In previous requirements of merchants from Visa, there used to be statements describing merchant levels such as
* Merchant levels are based on Visa USA definitions
** The PCI DSS requires that all merchants perform external network scanning to achieve compliance. Acquirers may require submission of scan reports and/or questionnaires by level 4 merchants
And perhaps there is where the myth was perpetuated from. In recent times Visa has updated its site (https://www.visa.com.my/support/small-business/security-compliance.html) to reflect a better understanding, stating:
“Conduct a quarterly network scan by an Approved Scan Vendor (“ASV”) (if applicable)”
In conclusion, SAQ A and B do not require ASV scans. If it’s required by the acquirer then so be it. If it’s supposed to be done out of best practice requirements, so be it. But you don’t want to hear an ASV/QSA telling you that you need to do something that is above and beyond your PCI requirement without them pointing to something in the standards that states so.

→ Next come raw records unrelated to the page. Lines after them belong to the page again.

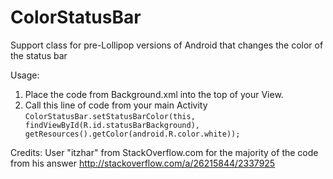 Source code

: # ColorStatusBar
Support class for pre-Lollipop versions of Android that changes the color of the status bar 

Usage:

1. Place the code from Background.xml into the top of your View.
2. Call this line of code from your main Activity `ColorStatusBar.setStatusBarColor(this, findViewById(R.id.statusBarBackground), getResources().getColor(android.R.color.white));`


Credits:
User "itzhar" from StackOverflow.com for the majority of the code from his answer http://stackoverflow.com/a/26215844/2337925
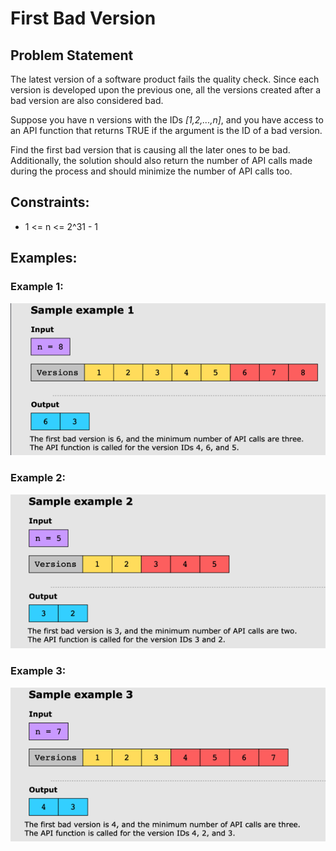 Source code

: # First Bad Version

## Problem Statement

The latest version of a software product fails the quality check. Since each version is developed upon the previous one,
all the versions created after a bad version are also considered bad.

Suppose you have n versions with the IDs _[1,2,...,n]_, and you have access to an API function that returns TRUE if the
argument is the ID of a bad version.

Find the first bad version that is causing all the later ones to be bad. Additionally, the solution should also return
the number of API calls made during the process and should minimize the number of API calls too.

## Constraints:

- 1 <= n <= 2^31 - 1

## Examples:

### Example 1:

![img.png](img.png)

### Example 2:

![img_1.png](img_1.png)

### Example 3:

![img_2.png](img_2.png)
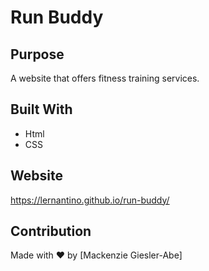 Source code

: # Run Buddy

## Purpose
A website that offers fitness training services. 

## Built With
* Html
* CSS 

## Website
https://lernantino.github.io/run-buddy/ 

## Contribution
Made with ❤️ by [Mackenzie Giesler-Abe]
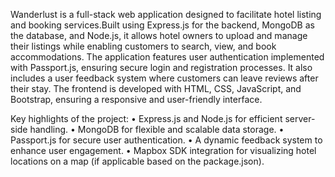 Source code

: Wanderlust is a full-stack web application designed to facilitate hotel listing and booking services.Built using Express.js for the backend, MongoDB as the database, and Node.js, it allows hotel owners to upload and manage their listings while enabling customers to search, view, and book accommodations. The application features user authentication implemented with Passport.js, ensuring secure login and registration processes.
It also includes a user feedback system where customers can leave reviews after their stay. The frontend is developed with HTML, CSS, JavaScript, and Bootstrap, ensuring a responsive and user-friendly interface.


Key highlights of the project:
•	Express.js and Node.js for efficient server-side handling.
•	MongoDB for flexible and scalable data storage.
•	Passport.js for secure user authentication.
•	A dynamic feedback system to enhance user engagement.
•	Mapbox SDK integration for visualizing hotel locations on a map (if applicable based on the package.json).
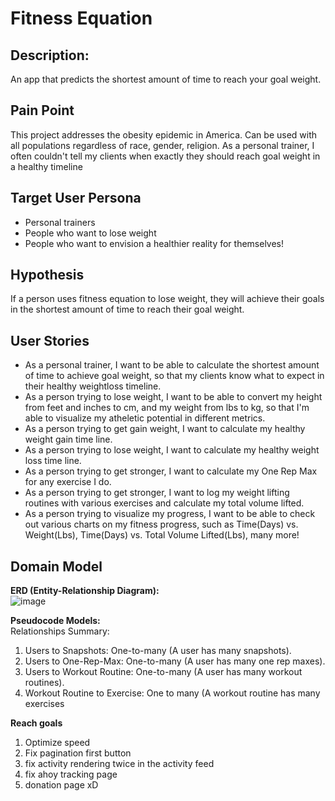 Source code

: # Fitness Equation 

## Description:
An app that predicts the shortest amount of time to reach your goal weight.


## Pain Point


This project addresses the obesity epidemic in America. Can be used with all populations regardless of race, gender, religion. 
As a personal trainer, I often couldn't tell my clients when exactly they should reach goal weight in a healthy timeline

## Target User Persona


- Personal trainers
- People who want to lose weight
- People who want to envision a healthier reality for themselves!

## Hypothesis
If a person uses fitness equation to lose weight, they will achieve their goals in the shortest amount of time to reach their goal weight.


## User Stories

- As a personal trainer, I want to be able to calculate the shortest amount of time to achieve goal weight, so that my clients know what to expect in their healthy weightloss timeline.
- As a person trying to lose weight, I want to be able to convert my height from feet and inches to cm, and my weight from lbs to kg, so that I'm able to visualize my atheletic potential in different metrics.
- As a person trying to get gain weight, I want to calculate my healthy weight gain time line.
- As a person trying to lose weight, I want to calculate my healthy weight loss time line.
- As a person trying to get stronger, I want to calculate my One Rep Max for any exercise I do.
- As a person trying to get stronger, I want to log my weight lifting routines with various exercises and calculate my total volume lifted.
- As a person trying to visualize my progress, I want to be able to check out various charts on my fitness progress, such as Time(Days) vs. Weight(Lbs), Time(Days) vs. Total Volume Lifted(Lbs), many more!


## Domain Model
**ERD (Entity-Relationship Diagram):**  
![image](https://github.com/user-attachments/assets/7eed69dc-222f-4e05-8ca6-ae5256b8f556)



**Pseudocode Models:**  
Relationships Summary:
1. Users to Snapshots: One-to-many (A user has many snapshots).
2. Users to One-Rep-Max: One-to-many (A user has many one rep maxes).
3. Users to Workout Routine: One-to-many (A user has many workout routines).
4. Workout Routine to Exercise: One to many (A workout routine has many exercises




**Reach goals**
1. Optimize speed
2. Fix pagination first button
3. fix activity rendering twice in the activity feed
4. fix ahoy tracking page
5. donation page xD


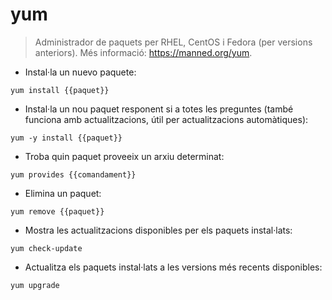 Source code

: # yum

> Administrador de paquets per RHEL, CentOS i Fedora (per versions anteriors).
> Més informació: <https://manned.org/yum>.

- Instal·la un nuevo paquete:

`yum install {{paquet}}`

- Instal·la un nou paquet responent si a totes les preguntes (també funciona amb actualitzacions, útil per actualitzacions automàtiques):

`yum -y install {{paquet}}`

- Troba quin paquet proveeix un arxiu determinat:

`yum provides {{comandament}}`

- Elimina un paquet:

`yum remove {{paquet}}`

- Mostra les actualitzacions disponibles per els paquets instal·lats:

`yum check-update`

- Actualitza els paquets instal·lats a les versions més recents disponibles:

`yum upgrade`
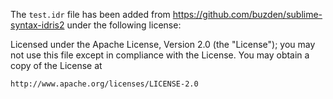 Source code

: The `test.idr` file has been added from https://github.com/buzden/sublime-syntax-idris2 under the following license:

Licensed under the Apache License, Version 2.0 (the "License");
you may not use this file except in compliance with the License.
You may obtain a copy of the License at

    http://www.apache.org/licenses/LICENSE-2.0
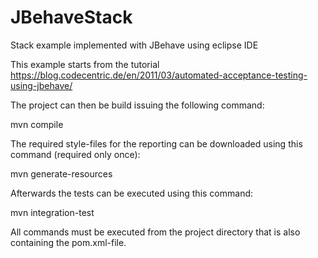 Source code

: # JBehaveStack
Stack example implemented with JBehave using eclipse IDE


This example starts from the tutorial https://blog.codecentric.de/en/2011/03/automated-acceptance-testing-using-jbehave/


The project can then be build issuing the following command:

mvn compile

The required style-files for the reporting can be downloaded using this command (required only once):

mvn generate-resources

Afterwards the tests can be executed using this command:

mvn integration-test

All commands must be executed from the project directory that is also containing the pom.xml-file.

Finally – for SAQ B, which usually applies to POS terminals dialing up to the bank for authorisation; we’ve even seen some consultants requiring the merchant’s website to undergo ASV, which has nothing to do with their POS Terminals. Why ASV the website? Don’t know. So the merchants go about scanning their website that hasn’t been updated since 2012 and wonder, what sort of nonsensical requirement is this from PCI-DSS that needs them to pay just to scan something that is built by an 18 year old intern who had left the company 10 years ago? You don’t need to. So don’t do it.